Once the line containing "- gcr.io/linkerd-io/cli-bin:git-f6fb8651" is found, retype it and each line after it through the last entry below, word for word, and nothing else.

:: GIVEN DATA ::
########################################
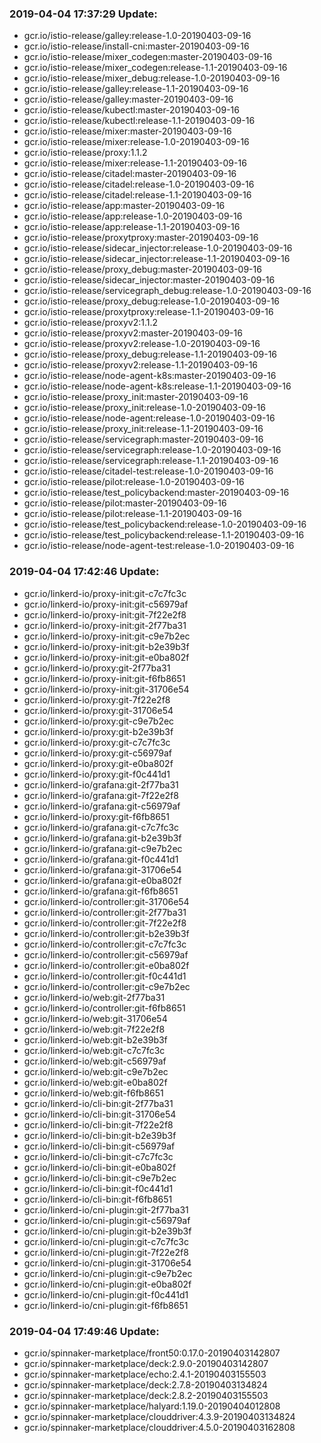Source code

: ### 2019-04-04 17:37:29 Update:

- gcr.io/istio-release/galley:release-1.0-20190403-09-16
- gcr.io/istio-release/install-cni:master-20190403-09-16
- gcr.io/istio-release/mixer_codegen:master-20190403-09-16
- gcr.io/istio-release/mixer_codegen:release-1.1-20190403-09-16
- gcr.io/istio-release/mixer_debug:release-1.0-20190403-09-16
- gcr.io/istio-release/galley:release-1.1-20190403-09-16
- gcr.io/istio-release/galley:master-20190403-09-16
- gcr.io/istio-release/kubectl:master-20190403-09-16
- gcr.io/istio-release/kubectl:release-1.1-20190403-09-16
- gcr.io/istio-release/mixer:master-20190403-09-16
- gcr.io/istio-release/mixer:release-1.0-20190403-09-16
- gcr.io/istio-release/proxy:1.1.2
- gcr.io/istio-release/mixer:release-1.1-20190403-09-16
- gcr.io/istio-release/citadel:master-20190403-09-16
- gcr.io/istio-release/citadel:release-1.0-20190403-09-16
- gcr.io/istio-release/citadel:release-1.1-20190403-09-16
- gcr.io/istio-release/app:master-20190403-09-16
- gcr.io/istio-release/app:release-1.0-20190403-09-16
- gcr.io/istio-release/app:release-1.1-20190403-09-16
- gcr.io/istio-release/proxytproxy:master-20190403-09-16
- gcr.io/istio-release/sidecar_injector:release-1.0-20190403-09-16
- gcr.io/istio-release/sidecar_injector:release-1.1-20190403-09-16
- gcr.io/istio-release/proxy_debug:master-20190403-09-16
- gcr.io/istio-release/sidecar_injector:master-20190403-09-16
- gcr.io/istio-release/servicegraph_debug:release-1.0-20190403-09-16
- gcr.io/istio-release/proxy_debug:release-1.0-20190403-09-16
- gcr.io/istio-release/proxytproxy:release-1.1-20190403-09-16
- gcr.io/istio-release/proxyv2:1.1.2
- gcr.io/istio-release/proxyv2:master-20190403-09-16
- gcr.io/istio-release/proxyv2:release-1.0-20190403-09-16
- gcr.io/istio-release/proxy_debug:release-1.1-20190403-09-16
- gcr.io/istio-release/proxyv2:release-1.1-20190403-09-16
- gcr.io/istio-release/node-agent-k8s:master-20190403-09-16
- gcr.io/istio-release/node-agent-k8s:release-1.1-20190403-09-16
- gcr.io/istio-release/proxy_init:master-20190403-09-16
- gcr.io/istio-release/proxy_init:release-1.0-20190403-09-16
- gcr.io/istio-release/node-agent:release-1.0-20190403-09-16
- gcr.io/istio-release/proxy_init:release-1.1-20190403-09-16
- gcr.io/istio-release/servicegraph:master-20190403-09-16
- gcr.io/istio-release/servicegraph:release-1.0-20190403-09-16
- gcr.io/istio-release/servicegraph:release-1.1-20190403-09-16
- gcr.io/istio-release/citadel-test:release-1.0-20190403-09-16
- gcr.io/istio-release/pilot:release-1.0-20190403-09-16
- gcr.io/istio-release/test_policybackend:master-20190403-09-16
- gcr.io/istio-release/pilot:master-20190403-09-16
- gcr.io/istio-release/pilot:release-1.1-20190403-09-16
- gcr.io/istio-release/test_policybackend:release-1.0-20190403-09-16
- gcr.io/istio-release/test_policybackend:release-1.1-20190403-09-16
- gcr.io/istio-release/node-agent-test:release-1.0-20190403-09-16
### 2019-04-04 17:42:46 Update:

- gcr.io/linkerd-io/proxy-init:git-c7c7fc3c
- gcr.io/linkerd-io/proxy-init:git-c56979af
- gcr.io/linkerd-io/proxy-init:git-7f22e2f8
- gcr.io/linkerd-io/proxy-init:git-2f77ba31
- gcr.io/linkerd-io/proxy-init:git-c9e7b2ec
- gcr.io/linkerd-io/proxy-init:git-b2e39b3f
- gcr.io/linkerd-io/proxy-init:git-e0ba802f
- gcr.io/linkerd-io/proxy:git-2f77ba31
- gcr.io/linkerd-io/proxy-init:git-f6fb8651
- gcr.io/linkerd-io/proxy-init:git-31706e54
- gcr.io/linkerd-io/proxy:git-7f22e2f8
- gcr.io/linkerd-io/proxy:git-31706e54
- gcr.io/linkerd-io/proxy:git-c9e7b2ec
- gcr.io/linkerd-io/proxy:git-b2e39b3f
- gcr.io/linkerd-io/proxy:git-c7c7fc3c
- gcr.io/linkerd-io/proxy:git-c56979af
- gcr.io/linkerd-io/proxy:git-e0ba802f
- gcr.io/linkerd-io/proxy:git-f0c441d1
- gcr.io/linkerd-io/grafana:git-2f77ba31
- gcr.io/linkerd-io/grafana:git-7f22e2f8
- gcr.io/linkerd-io/grafana:git-c56979af
- gcr.io/linkerd-io/proxy:git-f6fb8651
- gcr.io/linkerd-io/grafana:git-c7c7fc3c
- gcr.io/linkerd-io/grafana:git-b2e39b3f
- gcr.io/linkerd-io/grafana:git-c9e7b2ec
- gcr.io/linkerd-io/grafana:git-f0c441d1
- gcr.io/linkerd-io/grafana:git-31706e54
- gcr.io/linkerd-io/grafana:git-e0ba802f
- gcr.io/linkerd-io/grafana:git-f6fb8651
- gcr.io/linkerd-io/controller:git-31706e54
- gcr.io/linkerd-io/controller:git-2f77ba31
- gcr.io/linkerd-io/controller:git-7f22e2f8
- gcr.io/linkerd-io/controller:git-b2e39b3f
- gcr.io/linkerd-io/controller:git-c7c7fc3c
- gcr.io/linkerd-io/controller:git-c56979af
- gcr.io/linkerd-io/controller:git-e0ba802f
- gcr.io/linkerd-io/controller:git-f0c441d1
- gcr.io/linkerd-io/controller:git-c9e7b2ec
- gcr.io/linkerd-io/web:git-2f77ba31
- gcr.io/linkerd-io/controller:git-f6fb8651
- gcr.io/linkerd-io/web:git-31706e54
- gcr.io/linkerd-io/web:git-7f22e2f8
- gcr.io/linkerd-io/web:git-b2e39b3f
- gcr.io/linkerd-io/web:git-c7c7fc3c
- gcr.io/linkerd-io/web:git-c56979af
- gcr.io/linkerd-io/web:git-c9e7b2ec
- gcr.io/linkerd-io/web:git-e0ba802f
- gcr.io/linkerd-io/web:git-f6fb8651
- gcr.io/linkerd-io/cli-bin:git-2f77ba31
- gcr.io/linkerd-io/cli-bin:git-31706e54
- gcr.io/linkerd-io/cli-bin:git-7f22e2f8
- gcr.io/linkerd-io/cli-bin:git-b2e39b3f
- gcr.io/linkerd-io/cli-bin:git-c56979af
- gcr.io/linkerd-io/cli-bin:git-c7c7fc3c
- gcr.io/linkerd-io/cli-bin:git-e0ba802f
- gcr.io/linkerd-io/cli-bin:git-c9e7b2ec
- gcr.io/linkerd-io/cli-bin:git-f0c441d1
- gcr.io/linkerd-io/cli-bin:git-f6fb8651
- gcr.io/linkerd-io/cni-plugin:git-2f77ba31
- gcr.io/linkerd-io/cni-plugin:git-c56979af
- gcr.io/linkerd-io/cni-plugin:git-b2e39b3f
- gcr.io/linkerd-io/cni-plugin:git-c7c7fc3c
- gcr.io/linkerd-io/cni-plugin:git-7f22e2f8
- gcr.io/linkerd-io/cni-plugin:git-31706e54
- gcr.io/linkerd-io/cni-plugin:git-c9e7b2ec
- gcr.io/linkerd-io/cni-plugin:git-e0ba802f
- gcr.io/linkerd-io/cni-plugin:git-f0c441d1
- gcr.io/linkerd-io/cni-plugin:git-f6fb8651
### 2019-04-04 17:49:46 Update:

- gcr.io/spinnaker-marketplace/front50:0.17.0-20190403142807
- gcr.io/spinnaker-marketplace/deck:2.9.0-20190403142807
- gcr.io/spinnaker-marketplace/echo:2.4.1-20190403155503
- gcr.io/spinnaker-marketplace/deck:2.7.8-20190403134824
- gcr.io/spinnaker-marketplace/deck:2.8.2-20190403155503
- gcr.io/spinnaker-marketplace/halyard:1.19.0-20190404012808
- gcr.io/spinnaker-marketplace/clouddriver:4.3.9-20190403134824
- gcr.io/spinnaker-marketplace/clouddriver:4.5.0-20190403162808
########################################
:: ANSWER BOX ::
- gcr.io/linkerd-io/cli-bin:git-f6fb8651
- gcr.io/linkerd-io/cni-plugin:git-2f77ba31
- gcr.io/linkerd-io/cni-plugin:git-c56979af
- gcr.io/linkerd-io/cni-plugin:git-b2e39b3f
- gcr.io/linkerd-io/cni-plugin:git-c7c7fc3c
- gcr.io/linkerd-io/cni-plugin:git-7f22e2f8
- gcr.io/linkerd-io/cni-plugin:git-31706e54
- gcr.io/linkerd-io/cni-plugin:git-c9e7b2ec
- gcr.io/linkerd-io/cni-plugin:git-e0ba802f
- gcr.io/linkerd-io/cni-plugin:git-f0c441d1
- gcr.io/linkerd-io/cni-plugin:git-f6fb8651
### 2019-04-04 17:49:46 Update:

- gcr.io/spinnaker-marketplace/front50:0.17.0-20190403142807
- gcr.io/spinnaker-marketplace/deck:2.9.0-20190403142807
- gcr.io/spinnaker-marketplace/echo:2.4.1-20190403155503
- gcr.io/spinnaker-marketplace/deck:2.7.8-20190403134824
- gcr.io/spinnaker-marketplace/deck:2.8.2-20190403155503
- gcr.io/spinnaker-marketplace/halyard:1.19.0-20190404012808
- gcr.io/spinnaker-marketplace/clouddriver:4.3.9-20190403134824
- gcr.io/spinnaker-marketplace/clouddriver:4.5.0-20190403162808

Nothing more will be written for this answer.